Chorégraphie : Kader Attou

Distribution : Gaetan Alin, Khalil Chabouni, Jackson Ntcham, Mehdi Ouachek, Artem Orlov, Sulian Rios, Hugo de Vathaire, Maxime Vicente

Musiques : Régis Baillet – Diaphane

Allegria - ph.Mirabelwhite

Huit danseurs, une musique aux accents lyriques très rythmée qui fait voyager et une écriture ciselée sont les clés du succès d’Allegria, pièce de Kader Kattou, présentée au Théâtre National de la Danse Chaillot jusqu’au 5 décembre.

Le titre évoque un sentiment de joie, mais ce que l’on ressent va bien au- delà. On parle d’émigration, un thème chargé, dès le début quand symboliquement une valise lourde apparaît sur scène, seul élément de décor. Les danseurs s’interrogent, leur danse hip-hop raffinée transmet leurs états d’âme, elle nous parle. Envoutante et séduisante, la chorégraphie se développe avec une succession de duos et de trios explorant les rapports humains. Sans barrières, les danseurs s’interrogent, entrent en contact et explorent l’inconnu de l’autrui.  

Le hip-hop de Kader Kattou ouvre de nouvelles formes de mouvement : l’aspect acrobatique de ce style de danse s’enrichit de mouvements porteurs de messages humains, ce qui est captivant et permet de rester éblouis. Cela grâce aussi à l’interprétation très généreuse des danseurs qui ne lâchent rien, se donnent corps et âme. Ils transmettent avec ironie l’attitude de se conformer à ce qui nous est imposé quand ils entament une marche régulière interrompue par des développés latéraux.

Allegria – ph.Justine Jugnet

La pièce assume encore plus la dimension de comédie humaine quand les danseurs se retrouvent à danser dans un théâtre installé comme un cadre sur la scène de Chaillot. Ils représentent une communauté avec toutes leurs diversités de corps, d’ethnies, de personnalités. La musique devient encore plus puissante avec des sonorités inspirées des fugues de Johan Sebastian Bach.

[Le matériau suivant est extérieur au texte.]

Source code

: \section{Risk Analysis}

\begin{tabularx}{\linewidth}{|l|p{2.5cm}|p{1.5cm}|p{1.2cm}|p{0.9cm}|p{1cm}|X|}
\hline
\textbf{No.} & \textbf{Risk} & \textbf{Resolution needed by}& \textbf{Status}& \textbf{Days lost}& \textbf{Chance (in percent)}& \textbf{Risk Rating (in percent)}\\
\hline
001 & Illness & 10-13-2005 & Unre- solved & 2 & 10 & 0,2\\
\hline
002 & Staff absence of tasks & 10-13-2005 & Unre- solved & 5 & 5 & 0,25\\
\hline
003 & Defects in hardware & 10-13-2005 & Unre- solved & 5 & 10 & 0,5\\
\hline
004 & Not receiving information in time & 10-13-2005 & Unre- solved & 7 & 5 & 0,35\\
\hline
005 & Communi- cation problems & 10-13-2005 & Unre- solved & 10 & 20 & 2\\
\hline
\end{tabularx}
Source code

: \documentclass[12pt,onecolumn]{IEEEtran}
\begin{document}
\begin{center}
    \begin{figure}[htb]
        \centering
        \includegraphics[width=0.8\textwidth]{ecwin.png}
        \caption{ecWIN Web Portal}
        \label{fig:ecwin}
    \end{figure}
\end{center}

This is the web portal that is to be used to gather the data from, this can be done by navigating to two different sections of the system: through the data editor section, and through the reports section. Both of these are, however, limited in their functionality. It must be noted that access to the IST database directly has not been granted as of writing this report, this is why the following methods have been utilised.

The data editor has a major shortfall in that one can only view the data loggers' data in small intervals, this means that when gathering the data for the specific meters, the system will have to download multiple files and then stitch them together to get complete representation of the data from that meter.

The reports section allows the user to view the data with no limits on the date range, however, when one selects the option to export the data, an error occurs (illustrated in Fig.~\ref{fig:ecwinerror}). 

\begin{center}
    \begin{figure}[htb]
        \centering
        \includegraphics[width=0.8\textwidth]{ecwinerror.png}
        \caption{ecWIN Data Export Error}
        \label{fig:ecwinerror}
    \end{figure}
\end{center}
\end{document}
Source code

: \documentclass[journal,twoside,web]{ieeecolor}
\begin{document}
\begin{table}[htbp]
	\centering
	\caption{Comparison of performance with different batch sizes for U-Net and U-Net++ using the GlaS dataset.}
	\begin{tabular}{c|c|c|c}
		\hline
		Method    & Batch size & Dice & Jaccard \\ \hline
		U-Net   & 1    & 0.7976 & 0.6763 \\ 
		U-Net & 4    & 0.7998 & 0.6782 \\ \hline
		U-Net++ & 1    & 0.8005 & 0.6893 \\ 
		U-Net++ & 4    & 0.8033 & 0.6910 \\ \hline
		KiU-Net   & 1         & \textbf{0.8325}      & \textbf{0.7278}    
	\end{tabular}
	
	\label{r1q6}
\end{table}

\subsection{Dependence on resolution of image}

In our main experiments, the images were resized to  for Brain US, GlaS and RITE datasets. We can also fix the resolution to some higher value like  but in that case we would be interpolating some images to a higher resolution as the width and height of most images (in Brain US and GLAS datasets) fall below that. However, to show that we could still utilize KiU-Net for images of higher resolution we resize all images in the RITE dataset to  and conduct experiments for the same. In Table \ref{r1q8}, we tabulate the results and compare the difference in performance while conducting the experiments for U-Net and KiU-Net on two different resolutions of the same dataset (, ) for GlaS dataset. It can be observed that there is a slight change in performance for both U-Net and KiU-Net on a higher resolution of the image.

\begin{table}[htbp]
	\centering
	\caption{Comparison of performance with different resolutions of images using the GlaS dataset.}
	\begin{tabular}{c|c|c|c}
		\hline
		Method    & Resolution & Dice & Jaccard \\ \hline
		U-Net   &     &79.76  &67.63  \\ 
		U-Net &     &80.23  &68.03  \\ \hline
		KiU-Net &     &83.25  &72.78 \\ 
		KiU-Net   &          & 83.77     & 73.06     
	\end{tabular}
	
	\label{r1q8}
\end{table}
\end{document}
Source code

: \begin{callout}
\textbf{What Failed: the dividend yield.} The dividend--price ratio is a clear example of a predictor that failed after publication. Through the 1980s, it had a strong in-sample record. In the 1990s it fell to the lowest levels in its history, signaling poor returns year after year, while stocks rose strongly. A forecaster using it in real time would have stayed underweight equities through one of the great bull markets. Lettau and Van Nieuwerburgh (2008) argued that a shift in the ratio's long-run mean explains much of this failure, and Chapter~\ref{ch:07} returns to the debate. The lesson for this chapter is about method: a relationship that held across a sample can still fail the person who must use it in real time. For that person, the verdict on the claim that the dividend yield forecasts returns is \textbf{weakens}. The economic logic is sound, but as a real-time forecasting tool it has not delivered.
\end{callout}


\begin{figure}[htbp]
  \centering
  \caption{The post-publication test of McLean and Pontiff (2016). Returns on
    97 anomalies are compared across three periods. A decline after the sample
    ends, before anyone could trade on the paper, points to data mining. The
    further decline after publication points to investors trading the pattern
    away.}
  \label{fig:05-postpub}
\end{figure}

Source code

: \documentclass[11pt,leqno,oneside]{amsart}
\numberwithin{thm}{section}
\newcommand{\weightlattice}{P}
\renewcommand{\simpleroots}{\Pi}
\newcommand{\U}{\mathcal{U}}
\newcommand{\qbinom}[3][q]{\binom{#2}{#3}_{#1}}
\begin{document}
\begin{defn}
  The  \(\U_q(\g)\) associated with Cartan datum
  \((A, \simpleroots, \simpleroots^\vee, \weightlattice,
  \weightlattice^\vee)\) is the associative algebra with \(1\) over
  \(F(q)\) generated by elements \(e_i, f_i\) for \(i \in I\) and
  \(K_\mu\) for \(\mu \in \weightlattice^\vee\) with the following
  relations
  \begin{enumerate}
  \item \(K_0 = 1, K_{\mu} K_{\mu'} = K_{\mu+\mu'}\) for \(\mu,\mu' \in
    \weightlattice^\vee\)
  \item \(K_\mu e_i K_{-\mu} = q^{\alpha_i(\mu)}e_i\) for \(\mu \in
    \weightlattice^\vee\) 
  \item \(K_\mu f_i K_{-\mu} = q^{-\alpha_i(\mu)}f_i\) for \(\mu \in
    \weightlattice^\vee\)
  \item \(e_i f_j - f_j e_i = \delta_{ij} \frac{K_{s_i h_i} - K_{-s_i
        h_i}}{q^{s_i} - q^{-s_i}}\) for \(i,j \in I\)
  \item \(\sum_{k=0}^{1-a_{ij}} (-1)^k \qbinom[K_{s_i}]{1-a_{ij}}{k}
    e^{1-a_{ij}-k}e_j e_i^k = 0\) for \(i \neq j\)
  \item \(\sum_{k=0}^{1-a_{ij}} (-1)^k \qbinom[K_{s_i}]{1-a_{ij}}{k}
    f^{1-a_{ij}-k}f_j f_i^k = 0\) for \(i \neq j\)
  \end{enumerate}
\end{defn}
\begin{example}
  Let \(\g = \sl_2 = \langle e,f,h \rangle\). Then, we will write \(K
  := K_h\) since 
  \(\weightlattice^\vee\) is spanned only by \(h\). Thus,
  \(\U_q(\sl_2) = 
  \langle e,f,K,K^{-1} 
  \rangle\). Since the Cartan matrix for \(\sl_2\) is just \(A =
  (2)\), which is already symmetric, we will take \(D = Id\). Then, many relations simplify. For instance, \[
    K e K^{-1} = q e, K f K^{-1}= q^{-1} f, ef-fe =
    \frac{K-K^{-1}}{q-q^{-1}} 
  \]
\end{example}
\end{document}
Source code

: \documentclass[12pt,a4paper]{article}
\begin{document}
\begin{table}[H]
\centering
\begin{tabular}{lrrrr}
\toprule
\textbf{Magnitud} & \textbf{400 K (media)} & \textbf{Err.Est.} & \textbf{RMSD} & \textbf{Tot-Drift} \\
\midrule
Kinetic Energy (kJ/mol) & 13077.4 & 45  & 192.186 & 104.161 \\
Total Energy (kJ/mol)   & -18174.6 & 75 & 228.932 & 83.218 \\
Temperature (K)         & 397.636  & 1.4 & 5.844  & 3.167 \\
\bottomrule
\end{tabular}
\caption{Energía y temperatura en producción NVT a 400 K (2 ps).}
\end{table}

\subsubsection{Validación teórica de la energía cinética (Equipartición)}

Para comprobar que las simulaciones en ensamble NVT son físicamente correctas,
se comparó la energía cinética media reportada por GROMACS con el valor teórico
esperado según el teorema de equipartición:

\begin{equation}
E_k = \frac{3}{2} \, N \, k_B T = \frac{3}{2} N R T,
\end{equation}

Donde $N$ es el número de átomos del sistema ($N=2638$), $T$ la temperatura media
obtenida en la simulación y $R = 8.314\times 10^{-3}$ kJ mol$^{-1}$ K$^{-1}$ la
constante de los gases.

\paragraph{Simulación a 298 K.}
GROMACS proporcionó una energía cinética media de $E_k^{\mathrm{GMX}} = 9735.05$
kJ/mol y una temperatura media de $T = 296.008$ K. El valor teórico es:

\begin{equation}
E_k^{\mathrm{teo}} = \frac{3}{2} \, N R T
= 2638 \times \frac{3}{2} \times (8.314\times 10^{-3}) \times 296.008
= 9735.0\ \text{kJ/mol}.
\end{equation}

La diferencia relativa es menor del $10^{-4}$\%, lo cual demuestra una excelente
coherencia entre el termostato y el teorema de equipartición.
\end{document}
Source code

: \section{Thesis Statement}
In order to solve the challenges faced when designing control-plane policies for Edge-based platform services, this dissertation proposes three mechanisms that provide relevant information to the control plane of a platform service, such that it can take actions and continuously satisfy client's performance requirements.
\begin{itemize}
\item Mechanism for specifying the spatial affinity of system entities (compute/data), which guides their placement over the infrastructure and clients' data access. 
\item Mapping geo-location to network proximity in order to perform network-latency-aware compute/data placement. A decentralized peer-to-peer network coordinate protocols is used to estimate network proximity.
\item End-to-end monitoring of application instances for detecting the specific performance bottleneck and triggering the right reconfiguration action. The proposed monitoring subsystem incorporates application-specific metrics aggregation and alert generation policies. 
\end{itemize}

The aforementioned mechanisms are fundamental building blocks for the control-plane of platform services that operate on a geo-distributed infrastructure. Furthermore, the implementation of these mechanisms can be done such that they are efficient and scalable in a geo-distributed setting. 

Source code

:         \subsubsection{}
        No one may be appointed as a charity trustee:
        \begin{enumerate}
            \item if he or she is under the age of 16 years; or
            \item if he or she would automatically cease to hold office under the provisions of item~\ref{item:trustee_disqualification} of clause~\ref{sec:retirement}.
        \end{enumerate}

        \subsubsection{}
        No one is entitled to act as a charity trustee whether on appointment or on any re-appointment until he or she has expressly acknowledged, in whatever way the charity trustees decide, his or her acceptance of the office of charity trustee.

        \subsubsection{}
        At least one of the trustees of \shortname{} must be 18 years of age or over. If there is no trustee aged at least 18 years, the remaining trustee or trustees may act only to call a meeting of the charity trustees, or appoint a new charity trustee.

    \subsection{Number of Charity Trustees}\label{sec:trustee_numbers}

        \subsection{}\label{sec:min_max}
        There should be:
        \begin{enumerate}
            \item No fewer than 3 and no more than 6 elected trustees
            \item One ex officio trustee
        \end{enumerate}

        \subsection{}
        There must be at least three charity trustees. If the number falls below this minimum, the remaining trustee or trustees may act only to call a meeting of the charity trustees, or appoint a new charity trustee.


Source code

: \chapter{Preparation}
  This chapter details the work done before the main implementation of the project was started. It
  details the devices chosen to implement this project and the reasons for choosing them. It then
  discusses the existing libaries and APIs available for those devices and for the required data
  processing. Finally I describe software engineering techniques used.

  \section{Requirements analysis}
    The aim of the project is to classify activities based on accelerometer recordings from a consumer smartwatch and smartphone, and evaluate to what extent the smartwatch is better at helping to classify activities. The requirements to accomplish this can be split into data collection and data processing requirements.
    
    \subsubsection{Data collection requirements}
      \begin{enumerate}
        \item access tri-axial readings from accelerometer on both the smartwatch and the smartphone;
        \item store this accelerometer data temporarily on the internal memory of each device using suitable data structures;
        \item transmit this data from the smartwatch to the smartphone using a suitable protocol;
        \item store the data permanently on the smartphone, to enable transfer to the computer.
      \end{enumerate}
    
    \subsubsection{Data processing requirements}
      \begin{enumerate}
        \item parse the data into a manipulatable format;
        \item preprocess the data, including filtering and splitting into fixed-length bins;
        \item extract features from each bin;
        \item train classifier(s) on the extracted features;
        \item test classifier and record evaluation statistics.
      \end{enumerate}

Allegria dégage une poésie fragile, délicate et généreuse, notamment dans les dialogues instaurés dans les duos ou bien quand tous les danseurs sauf un sont allongés au sol et que le seul survivant exprime acrobatiquement sa souffrance. Un drapeau fluctuant et traversant toute la scène, qui engloutit les danseurs, symbolise le naufrage qui nous reconduit vers le thème qui avait ouvert la pièce. Un message de fraternité est lancé quand un homme sort soudainement de la valise et est accueilli avec bienveillance.  Dans le final, la marche des danseurs, comme des soldats,  sur la musique évoquant des sonorités de danses traditionnelles russes, résume ironiquement la complaisance aux régimes totalitaristes.

Le public est enthousiaste…bien que la pièce soit terminée, le refrain musical du final reprend et les spectateurs dansent en applaudissant les danseurs.